* Exercise directions *
Pull every "Pract" line out of the data below.

::: Records supplied

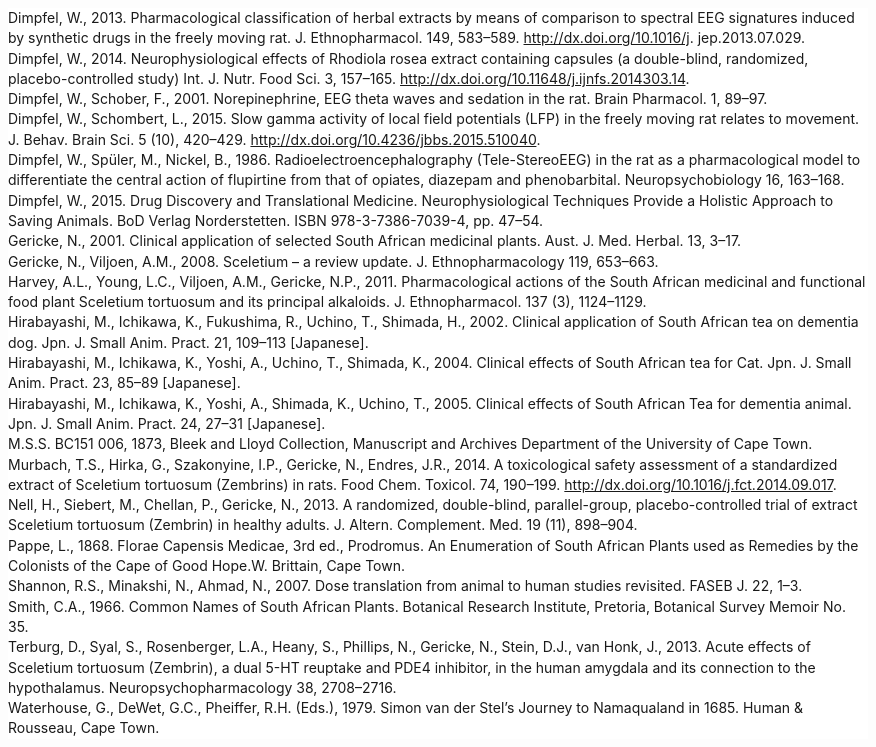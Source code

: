 Dimpfel, W., 2013. Pharmacological classification of herbal extracts by means of comparison to spectral EEG signatures induced by synthetic drugs in the freely moving rat. J. Ethnopharmacol. 149, 583–589. http://dx.doi.org/10.1016/j. jep.2013.07.029.   
Dimpfel, W., 2014. Neurophysiological effects of Rhodiola rosea extract containing capsules (a double-blind, randomized, placebo-controlled study) Int. J. Nutr. Food Sci. 3, 157–165. http://dx.doi.org/10.11648/j.ijnfs.2014303.14.   
Dimpfel, W., Schober, F., 2001. Norepinephrine, EEG theta waves and sedation in the rat. Brain Pharmacol. 1, 89–97.   
Dimpfel, W., Schombert, L., 2015. Slow gamma activity of local field potentials (LFP) in the freely moving rat relates to movement. J. Behav. Brain Sci. 5 (10), 420–429. http://dx.doi.org/10.4236/jbbs.2015.510040.   
Dimpfel, W., Spüler, M., Nickel, B., 1986. Radioelectroencephalography (Tele-StereoEEG) in the rat as a pharmacological model to differentiate the central action of flupirtine from that of opiates, diazepam and phenobarbital. Neuropsychobiology 16, 163–168.   
Dimpfel, W., 2015. Drug Discovery and Translational Medicine. Neurophysiological Techniques Provide a Holistic Approach to Saving Animals. BoD Verlag Norderstetten. ISBN 978-3-7386-7039-4, pp. 47–54.   
Gericke, N., 2001. Clinical application of selected South African medicinal plants. Aust. J. Med. Herbal. 13, 3–17.   
Gericke, N., Viljoen, A.M., 2008. Sceletium – a review update. J. Ethnopharmacology 119, 653–663.   
Harvey, A.L., Young, L.C., Viljoen, A.M., Gericke, N.P., 2011. Pharmacological actions of the South African medicinal and functional food plant Sceletium tortuosum and its principal alkaloids. J. Ethnopharmacol. 137 (3), 1124–1129.   
Hirabayashi, M., Ichikawa, K., Fukushima, R., Uchino, T., Shimada, H., 2002. Clinical application of South African tea on dementia dog. Jpn. J. Small Anim. Pract. 21, 109–113 [Japanese].   
Hirabayashi, M., Ichikawa, K., Yoshi, A., Uchino, T., Shimada, K., 2004. Clinical effects of South African tea for Cat. Jpn. J. Small Anim. Pract. 23, 85–89 [Japanese].   
Hirabayashi, M., Ichikawa, K., Yoshi, A., Shimada, K., Uchino, T., 2005. Clinical effects of South African Tea for dementia animal. Jpn. J. Small Anim. Pract. 24, 27–31 [Japanese].   
M.S.S. BC151 006, 1873, Bleek and Lloyd Collection, Manuscript and Archives Department of the University of Cape Town.   
Murbach, T.S., Hirka, G., Szakonyine, I.P., Gericke, N., Endres, J.R., 2014. A toxicological safety assessment of a standardized extract of Sceletium tortuosum (Zembrins) in rats. Food Chem. Toxicol. 74, 190–199. http://dx.doi.org/10.1016/j.fct.2014.09.017.   
Nell, H., Siebert, M., Chellan, P., Gericke, N., 2013. A randomized, double-blind, parallel-group, placebo-controlled trial of extract Sceletium tortuosum (Zembrin) in healthy adults. J. Altern. Complement. Med. 19 (11), 898–904.   
Pappe, L., 1868. Florae Capensis Medicae, 3rd ed., Prodromus. An Enumeration of South African Plants used as Remedies by the Colonists of the Cape of Good Hope.W. Brittain, Cape Town.   
Shannon, R.S., Minakshi, N., Ahmad, N., 2007. Dose translation from animal to human studies revisited. FASEB J. 22, 1–3.   
Smith, C.A., 1966. Common Names of South African Plants. Botanical Research Institute, Pretoria, Botanical Survey Memoir No. 35.   
Terburg, D., Syal, S., Rosenberger, L.A., Heany, S., Phillips, N., Gericke, N., Stein, D.J., van Honk, J., 2013. Acute effects of Sceletium tortuosum (Zembrin), a dual 5-HT reuptake and PDE4 inhibitor, in the human amygdala and its connection to the hypothalamus. Neuropsychopharmacology 38, 2708–2716.   
Waterhouse, G., DeWet, G.C., Pheiffer, R.H. (Eds.), 1979. Simon van der Stel’s Journey to Namaqualand in 1685. Human & Rousseau, Cape Town.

::::::

* Result for this task *
Hirabayashi, M., Ichikawa, K., Fukushima, R., Uchino, T., Shimada, H., 2002. Clinical application of South African tea on dementia dog. Jpn. J. Small Anim. Pract. 21, 109–113 [Japanese].   
Hirabayashi, M., Ichikawa, K., Yoshi, A., Uchino, T., Shimada, K., 2004. Clinical effects of South African tea for Cat. Jpn. J. Small Anim. Pract. 23, 85–89 [Japanese].   
Hirabayashi, M., Ichikawa, K., Yoshi, A., Shimada, K., Uchino, T., 2005. Clinical effects of South African Tea for dementia animal. Jpn. J. Small Anim. Pract. 24, 27–31 [Japanese].   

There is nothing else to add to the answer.